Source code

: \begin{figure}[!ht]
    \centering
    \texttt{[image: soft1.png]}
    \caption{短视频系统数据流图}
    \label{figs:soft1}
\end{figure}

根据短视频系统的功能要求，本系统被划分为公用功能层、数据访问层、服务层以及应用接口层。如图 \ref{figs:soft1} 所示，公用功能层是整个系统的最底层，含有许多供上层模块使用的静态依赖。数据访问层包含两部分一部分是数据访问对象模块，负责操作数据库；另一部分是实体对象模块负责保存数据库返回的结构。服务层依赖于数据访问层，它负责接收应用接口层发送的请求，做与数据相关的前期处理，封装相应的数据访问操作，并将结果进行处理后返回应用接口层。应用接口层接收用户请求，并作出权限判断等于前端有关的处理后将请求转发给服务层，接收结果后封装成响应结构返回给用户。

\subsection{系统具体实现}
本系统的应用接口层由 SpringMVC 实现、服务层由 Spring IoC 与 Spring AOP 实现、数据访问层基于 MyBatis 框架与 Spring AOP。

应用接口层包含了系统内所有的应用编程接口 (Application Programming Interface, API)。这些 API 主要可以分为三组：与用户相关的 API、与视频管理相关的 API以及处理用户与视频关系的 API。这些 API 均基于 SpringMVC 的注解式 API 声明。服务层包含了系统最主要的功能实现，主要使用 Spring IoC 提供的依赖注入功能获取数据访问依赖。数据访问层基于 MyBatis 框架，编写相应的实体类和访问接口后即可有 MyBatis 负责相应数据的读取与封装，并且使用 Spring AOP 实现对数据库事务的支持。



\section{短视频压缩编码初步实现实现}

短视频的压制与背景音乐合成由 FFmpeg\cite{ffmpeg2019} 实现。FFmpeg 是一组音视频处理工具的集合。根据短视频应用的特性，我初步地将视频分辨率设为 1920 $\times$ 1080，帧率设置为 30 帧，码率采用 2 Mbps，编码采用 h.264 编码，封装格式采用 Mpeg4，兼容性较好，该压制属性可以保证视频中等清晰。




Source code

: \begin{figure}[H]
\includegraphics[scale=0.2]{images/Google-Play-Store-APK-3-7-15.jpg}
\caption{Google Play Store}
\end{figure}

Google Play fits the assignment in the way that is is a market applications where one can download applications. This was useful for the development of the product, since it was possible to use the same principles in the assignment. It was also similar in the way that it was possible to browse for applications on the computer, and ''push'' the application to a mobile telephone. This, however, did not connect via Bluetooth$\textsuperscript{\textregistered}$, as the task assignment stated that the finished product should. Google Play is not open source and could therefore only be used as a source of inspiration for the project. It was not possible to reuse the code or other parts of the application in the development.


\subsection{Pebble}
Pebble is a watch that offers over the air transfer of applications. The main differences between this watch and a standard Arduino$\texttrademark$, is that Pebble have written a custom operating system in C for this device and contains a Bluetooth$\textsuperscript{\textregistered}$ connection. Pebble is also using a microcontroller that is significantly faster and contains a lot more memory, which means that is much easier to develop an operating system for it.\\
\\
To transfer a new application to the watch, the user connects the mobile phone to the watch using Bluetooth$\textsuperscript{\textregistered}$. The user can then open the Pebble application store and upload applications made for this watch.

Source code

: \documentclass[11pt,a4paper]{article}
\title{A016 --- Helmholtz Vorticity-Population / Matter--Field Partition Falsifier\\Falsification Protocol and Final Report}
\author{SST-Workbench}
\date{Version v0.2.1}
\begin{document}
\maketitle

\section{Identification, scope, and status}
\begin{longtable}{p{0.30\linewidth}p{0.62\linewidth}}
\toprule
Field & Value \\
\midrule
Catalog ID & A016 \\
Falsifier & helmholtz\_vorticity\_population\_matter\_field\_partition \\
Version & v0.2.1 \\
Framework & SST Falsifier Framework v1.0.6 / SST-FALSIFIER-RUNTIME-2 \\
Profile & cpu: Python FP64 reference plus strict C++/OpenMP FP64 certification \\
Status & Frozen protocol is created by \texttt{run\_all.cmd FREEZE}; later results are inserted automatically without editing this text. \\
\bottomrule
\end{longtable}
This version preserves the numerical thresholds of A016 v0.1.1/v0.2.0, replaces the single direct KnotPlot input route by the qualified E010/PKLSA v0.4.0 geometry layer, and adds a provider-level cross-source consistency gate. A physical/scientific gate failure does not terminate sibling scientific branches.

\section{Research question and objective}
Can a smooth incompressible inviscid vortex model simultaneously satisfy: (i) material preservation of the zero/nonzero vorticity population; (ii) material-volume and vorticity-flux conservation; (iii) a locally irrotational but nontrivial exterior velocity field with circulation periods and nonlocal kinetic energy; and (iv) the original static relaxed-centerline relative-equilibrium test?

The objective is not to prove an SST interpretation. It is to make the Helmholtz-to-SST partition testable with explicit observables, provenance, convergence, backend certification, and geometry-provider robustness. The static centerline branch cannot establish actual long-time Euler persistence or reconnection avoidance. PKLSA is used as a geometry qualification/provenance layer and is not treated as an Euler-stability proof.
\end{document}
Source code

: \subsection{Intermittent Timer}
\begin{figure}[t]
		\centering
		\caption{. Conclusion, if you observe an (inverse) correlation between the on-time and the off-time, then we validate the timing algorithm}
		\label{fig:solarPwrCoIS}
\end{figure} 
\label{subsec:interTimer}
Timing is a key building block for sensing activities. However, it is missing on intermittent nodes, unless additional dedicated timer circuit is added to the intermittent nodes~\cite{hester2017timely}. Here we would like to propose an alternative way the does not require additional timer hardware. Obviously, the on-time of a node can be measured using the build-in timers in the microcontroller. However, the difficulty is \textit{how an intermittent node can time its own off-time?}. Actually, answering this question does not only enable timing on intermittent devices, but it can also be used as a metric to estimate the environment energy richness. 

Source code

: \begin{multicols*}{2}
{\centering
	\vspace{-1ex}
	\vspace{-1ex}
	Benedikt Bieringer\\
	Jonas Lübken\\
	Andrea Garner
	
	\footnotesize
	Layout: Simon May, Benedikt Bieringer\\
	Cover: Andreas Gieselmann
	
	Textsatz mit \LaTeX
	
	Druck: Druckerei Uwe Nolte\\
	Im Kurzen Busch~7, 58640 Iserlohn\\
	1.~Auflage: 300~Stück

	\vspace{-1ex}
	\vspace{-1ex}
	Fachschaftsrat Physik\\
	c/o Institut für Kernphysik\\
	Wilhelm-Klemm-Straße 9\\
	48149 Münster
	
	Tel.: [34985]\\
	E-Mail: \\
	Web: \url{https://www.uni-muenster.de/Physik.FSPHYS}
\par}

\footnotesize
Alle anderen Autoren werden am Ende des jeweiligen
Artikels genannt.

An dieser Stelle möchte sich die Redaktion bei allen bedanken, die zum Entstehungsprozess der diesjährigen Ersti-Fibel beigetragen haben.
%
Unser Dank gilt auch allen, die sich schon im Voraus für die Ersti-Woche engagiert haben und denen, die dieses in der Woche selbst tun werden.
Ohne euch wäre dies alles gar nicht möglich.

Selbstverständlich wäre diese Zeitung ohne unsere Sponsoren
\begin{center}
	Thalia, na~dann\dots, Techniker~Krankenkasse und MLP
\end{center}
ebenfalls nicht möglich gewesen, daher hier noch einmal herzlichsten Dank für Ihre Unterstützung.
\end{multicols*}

··········

## EXERCISE PROMPT
Please give back all of the data exactly as it appears.

## RESULT OF THE EXERCISE
Source code

: \begin{figure}[!ht]
    \centering
    \texttt{[image: soft1.png]}
    \caption{短视频系统数据流图}
    \label{figs:soft1}
\end{figure}

根据短视频系统的功能要求，本系统被划分为公用功能层、数据访问层、服务层以及应用接口层。如图 \ref{figs:soft1} 所示，公用功能层是整个系统的最底层，含有许多供上层模块使用的静态依赖。数据访问层包含两部分一部分是数据访问对象模块，负责操作数据库；另一部分是实体对象模块负责保存数据库返回的结构。服务层依赖于数据访问层，它负责接收应用接口层发送的请求，做与数据相关的前期处理，封装相应的数据访问操作，并将结果进行处理后返回应用接口层。应用接口层接收用户请求，并作出权限判断等于前端有关的处理后将请求转发给服务层，接收结果后封装成响应结构返回给用户。

\subsection{系统具体实现}
本系统的应用接口层由 SpringMVC 实现、服务层由 Spring IoC 与 Spring AOP 实现、数据访问层基于 MyBatis 框架与 Spring AOP。

应用接口层包含了系统内所有的应用编程接口 (Application Programming Interface, API)。这些 API 主要可以分为三组：与用户相关的 API、与视频管理相关的 API以及处理用户与视频关系的 API。这些 API 均基于 SpringMVC 的注解式 API 声明。服务层包含了系统最主要的功能实现，主要使用 Spring IoC 提供的依赖注入功能获取数据访问依赖。数据访问层基于 MyBatis 框架，编写相应的实体类和访问接口后即可有 MyBatis 负责相应数据的读取与封装，并且使用 Spring AOP 实现对数据库事务的支持。



\section{短视频压缩编码初步实现实现}

短视频的压制与背景音乐合成由 FFmpeg\cite{ffmpeg2019} 实现。FFmpeg 是一组音视频处理工具的集合。根据短视频应用的特性，我初步地将视频分辨率设为 1920 $\times$ 1080，帧率设置为 30 帧，码率采用 2 Mbps，编码采用 h.264 编码，封装格式采用 Mpeg4，兼容性较好，该压制属性可以保证视频中等清晰。




Source code

: \begin{figure}[H]
\includegraphics[scale=0.2]{images/Google-Play-Store-APK-3-7-15.jpg}
\caption{Google Play Store}
\end{figure}

Google Play fits the assignment in the way that is is a market applications where one can download applications. This was useful for the development of the product, since it was possible to use the same principles in the assignment. It was also similar in the way that it was possible to browse for applications on the computer, and ''push'' the application to a mobile telephone. This, however, did not connect via Bluetooth$\textsuperscript{\textregistered}$, as the task assignment stated that the finished product should. Google Play is not open source and could therefore only be used as a source of inspiration for the project. It was not possible to reuse the code or other parts of the application in the development.


\subsection{Pebble}
Pebble is a watch that offers over the air transfer of applications. The main differences between this watch and a standard Arduino$\texttrademark$, is that Pebble have written a custom operating system in C for this device and contains a Bluetooth$\textsuperscript{\textregistered}$ connection. Pebble is also using a microcontroller that is significantly faster and contains a lot more memory, which means that is much easier to develop an operating system for it.\\
\\
To transfer a new application to the watch, the user connects the mobile phone to the watch using Bluetooth$\textsuperscript{\textregistered}$. The user can then open the Pebble application store and upload applications made for this watch.

Source code

: \documentclass[11pt,a4paper]{article}
\title{A016 --- Helmholtz Vorticity-Population / Matter--Field Partition Falsifier\\Falsification Protocol and Final Report}
\author{SST-Workbench}
\date{Version v0.2.1}
\begin{document}
\maketitle

\section{Identification, scope, and status}
\begin{longtable}{p{0.30\linewidth}p{0.62\linewidth}}
\toprule
Field & Value \\
\midrule
Catalog ID & A016 \\
Falsifier & helmholtz\_vorticity\_population\_matter\_field\_partition \\
Version & v0.2.1 \\
Framework & SST Falsifier Framework v1.0.6 / SST-FALSIFIER-RUNTIME-2 \\
Profile & cpu: Python FP64 reference plus strict C++/OpenMP FP64 certification \\
Status & Frozen protocol is created by \texttt{run\_all.cmd FREEZE}; later results are inserted automatically without editing this text. \\
\bottomrule
\end{longtable}
This version preserves the numerical thresholds of A016 v0.1.1/v0.2.0, replaces the single direct KnotPlot input route by the qualified E010/PKLSA v0.4.0 geometry layer, and adds a provider-level cross-source consistency gate. A physical/scientific gate failure does not terminate sibling scientific branches.

\section{Research question and objective}
Can a smooth incompressible inviscid vortex model simultaneously satisfy: (i) material preservation of the zero/nonzero vorticity population; (ii) material-volume and vorticity-flux conservation; (iii) a locally irrotational but nontrivial exterior velocity field with circulation periods and nonlocal kinetic energy; and (iv) the original static relaxed-centerline relative-equilibrium test?

The objective is not to prove an SST interpretation. It is to make the Helmholtz-to-SST partition testable with explicit observables, provenance, convergence, backend certification, and geometry-provider robustness. The static centerline branch cannot establish actual long-time Euler persistence or reconnection avoidance. PKLSA is used as a geometry qualification/provenance layer and is not treated as an Euler-stability proof.
\end{document}
Source code

: \subsection{Intermittent Timer}
\begin{figure}[t]
		\centering
		\caption{. Conclusion, if you observe an (inverse) correlation between the on-time and the off-time, then we validate the timing algorithm}
		\label{fig:solarPwrCoIS}
\end{figure} 
\label{subsec:interTimer}
Timing is a key building block for sensing activities. However, it is missing on intermittent nodes, unless additional dedicated timer circuit is added to the intermittent nodes~\cite{hester2017timely}. Here we would like to propose an alternative way the does not require additional timer hardware. Obviously, the on-time of a node can be measured using the build-in timers in the microcontroller. However, the difficulty is \textit{how an intermittent node can time its own off-time?}. Actually, answering this question does not only enable timing on intermittent devices, but it can also be used as a metric to estimate the environment energy richness. 

Source code

: \begin{multicols*}{2}
{\centering
	\vspace{-1ex}
	\vspace{-1ex}
	Benedikt Bieringer\\
	Jonas Lübken\\
	Andrea Garner
	
	\footnotesize
	Layout: Simon May, Benedikt Bieringer\\
	Cover: Andreas Gieselmann
	
	Textsatz mit \LaTeX
	
	Druck: Druckerei Uwe Nolte\\
	Im Kurzen Busch~7, 58640 Iserlohn\\
	1.~Auflage: 300~Stück

	\vspace{-1ex}
	\vspace{-1ex}
	Fachschaftsrat Physik\\
	c/o Institut für Kernphysik\\
	Wilhelm-Klemm-Straße 9\\
	48149 Münster
	
	Tel.: [34985]\\
	E-Mail: \\
	Web: \url{https://www.uni-muenster.de/Physik.FSPHYS}
\par}

\footnotesize
Alle anderen Autoren werden am Ende des jeweiligen
Artikels genannt.

An dieser Stelle möchte sich die Redaktion bei allen bedanken, die zum Entstehungsprozess der diesjährigen Ersti-Fibel beigetragen haben.
%
Unser Dank gilt auch allen, die sich schon im Voraus für die Ersti-Woche engagiert haben und denen, die dieses in der Woche selbst tun werden.
Ohne euch wäre dies alles gar nicht möglich.

Selbstverständlich wäre diese Zeitung ohne unsere Sponsoren
\begin{center}
	Thalia, na~dann\dots, Techniker~Krankenkasse und MLP
\end{center}
ebenfalls nicht möglich gewesen, daher hier noch einmal herzlichsten Dank für Ihre Unterstützung.
\end{multicols*}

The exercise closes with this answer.